-- Material supplied follows --

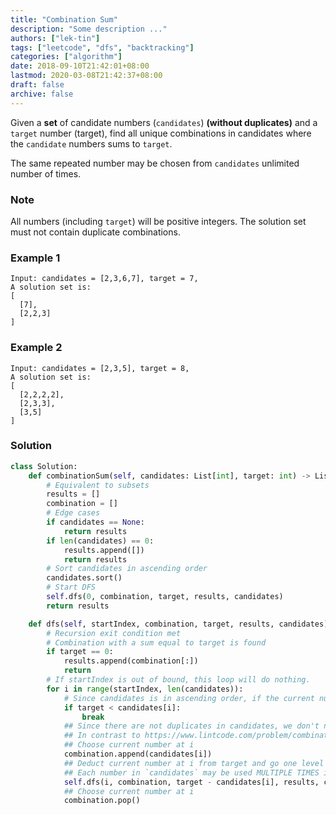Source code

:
 ```yaml
---
title: "Combination Sum"
description: "Some description ..."
authors: ["lek-tin"]
tags: ["leetcode", "dfs", "backtracking"]
categories: ["algorithm"]
date: 2018-09-10T21:42:01+08:00
lastmod: 2020-03-08T21:42:37+08:00
draft: false
archive: false
---
```

Given a **set** of candidate numbers (`candidates`) **(without duplicates)** and a `target` number (target), find all unique combinations in candidates where the `candidate` numbers sums to `target`.

The same repeated number may be chosen from `candidates` unlimited number of times.

### Note

All numbers (including `target`) will be positive integers.
The solution set must not contain duplicate combinations.
### Example 1
```
Input: candidates = [2,3,6,7], target = 7,
A solution set is:
[
  [7],
  [2,2,3]
]
```
### Example 2
```
Input: candidates = [2,3,5], target = 8,
A solution set is:
[
  [2,2,2,2],
  [2,3,3],
  [3,5]
]
```
### Solution
```python
class Solution:
    def combinationSum(self, candidates: List[int], target: int) -> List[List[int]]:
        # Equivalent to subsets
        results = []
        combination = []
        # Edge cases
        if candidates == None:
            return results
        if len(candidates) == 0:
            results.append([])
            return results
        # Sort candidates in ascending order
        candidates.sort()
        # Start DFS
        self.dfs(0, combination, target, results, candidates)
        return results

    def dfs(self, startIndex, combination, target, results, candidates):
        # Recursion exit condition met
        # Combination with a sum equal to target is found
        if target == 0:
            results.append(combination[:])
            return
        # If startIndex is out of bound, this loop will do nothing.
        for i in range(startIndex, len(candidates)):
            # Since candidates is in ascending order, if the current number at i is already bigger than target, there is no need to continue. Abort the searching.
            if target < candidates[i]:
                break
            ## Since there are not duplicates in candidates, we don't need to add logic to skip dups
            ## In contrast to https://www.lintcode.com/problem/combination-sum/description
            ## Choose current number at i
            combination.append(candidates[i])
            ## Deduct current number at i from target and go one level deeper
            ## Each number in `candidates` may be used MULTIPLE TIMES in the combination, hence i
            self.dfs(i, combination, target - candidates[i], results, candidates)
            ## Choose current number at i
            combination.pop()
```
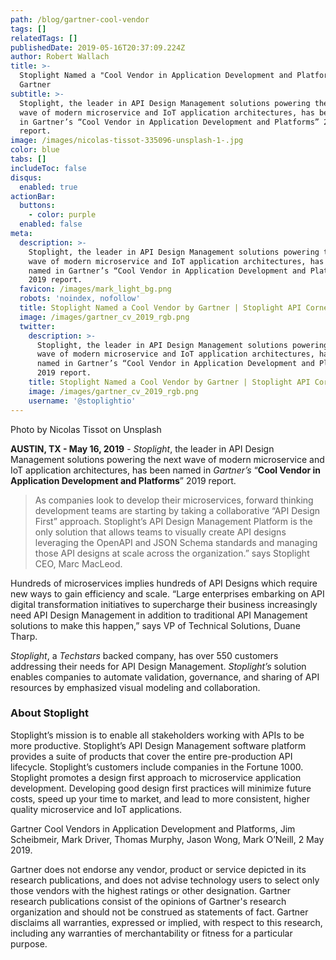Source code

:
 ```yaml
---
path: /blog/gartner-cool-vendor
tags: []
relatedTags: []
publishedDate: 2019-05-16T20:37:09.224Z
author: Robert Wallach
title: >-
  Stoplight Named a "Cool Vendor in Application Development and Platforms" by
  Gartner
subtitle: >-
  Stoplight, the leader in API Design Management solutions powering the next
  wave of modern microservice and IoT application architectures, has been named
  in Gartner’s “Cool Vendor in Application Development and Platforms” 2019
  report.
image: /images/nicolas-tissot-335096-unsplash-1-.jpg
color: blue
tabs: []
includeToc: false
disqus:
  enabled: true
actionBar:
  buttons:
    - color: purple
  enabled: false
meta:
  description: >-
    Stoplight, the leader in API Design Management solutions powering the next
    wave of modern microservice and IoT application architectures, has been
    named in Gartner’s “Cool Vendor in Application Development and Platforms”
    2019 report.
  favicon: /images/mark_light_bg.png
  robots: 'noindex, nofollow'
  title: Stoplight Named a Cool Vendor by Gartner | Stoplight API Corner
  image: /images/gartner_cv_2019_rgb.png
  twitter:
    description: >-
      Stoplight, the leader in API Design Management solutions powering the next
      wave of modern microservice and IoT application architectures, has been
      named in Gartner’s “Cool Vendor in Application Development and Platforms”
      2019 report.
    title: Stoplight Named a Cool Vendor by Gartner | Stoplight API Corner
    image: /images/gartner_cv_2019_rgb.png
    username: '@stoplightio'
---
```

<p class="text-xs">Photo by Nicolas Tissot on Unsplash</p>



**AUSTIN, TX - May 16, 2019**  - _Stoplight_, the leader in API Design Management solutions powering the next wave of modern microservice and IoT application architectures, has been named in _Gartner’s_ “**Cool Vendor in Application Development and Platforms**” 2019 report.

> As companies look to develop their microservices, forward thinking development teams are starting by taking a collaborative “API Design First” approach. Stoplight’s API Design Management Platform is the only solution that allows teams to visually create API designs leveraging the OpenAPI and JSON Schema standards and managing those API designs at scale across the organization.” says Stoplight CEO, Marc MacLeod. 

Hundreds of microservices implies hundreds of API Designs which require new ways to gain efficiency and scale. “Large enterprises embarking on API digital transformation initiatives to supercharge their business increasingly need API Design Management in addition to traditional API Management solutions to make this happen,” says VP of Technical Solutions, Duane Tharp.

_Stoplight_, a _Techstars_ backed company, has over 550 customers addressing their needs for API Design Management. _Stoplight’s_ solution enables companies to automate validation, governance, and sharing of API resources by emphasized visual modeling and collaboration. 

### About Stoplight

Stoplight’s mission is to enable all stakeholders working with APIs to be more productive. Stoplight’s API Design Management software platform provides a suite of products that cover the entire pre-production API lifecycle. Stoplight’s customers include companies in the Fortune 1000. Stoplight promotes a design first approach to microservice application development. Developing good design first practices will minimize future costs, speed up your time to market, and lead to more consistent, higher quality microservice and IoT applications.

<p class="text-xs">Gartner Cool Vendors in Application Development and Platforms, Jim Scheibmeir, Mark Driver, Thomas Murphy, Jason Wong, Mark O’Neill, 2 May 2019.</p>

<p class="text-xs">Gartner does not endorse any vendor, product or service depicted in its research publications, and does not advise technology users to select only those vendors with the highest ratings or other designation. Gartner research publications consist of the opinions of Gartner's research organization and should not be construed as statements of fact. Gartner disclaims all warranties, expressed or implied, with respect to this research, including any warranties of merchantability or fitness for a particular purpose.</p>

-- Material supplied concluded --

Exercise objective
Please tally the lines of the entries that hold "customers" and give only the resulting number.

Answer
2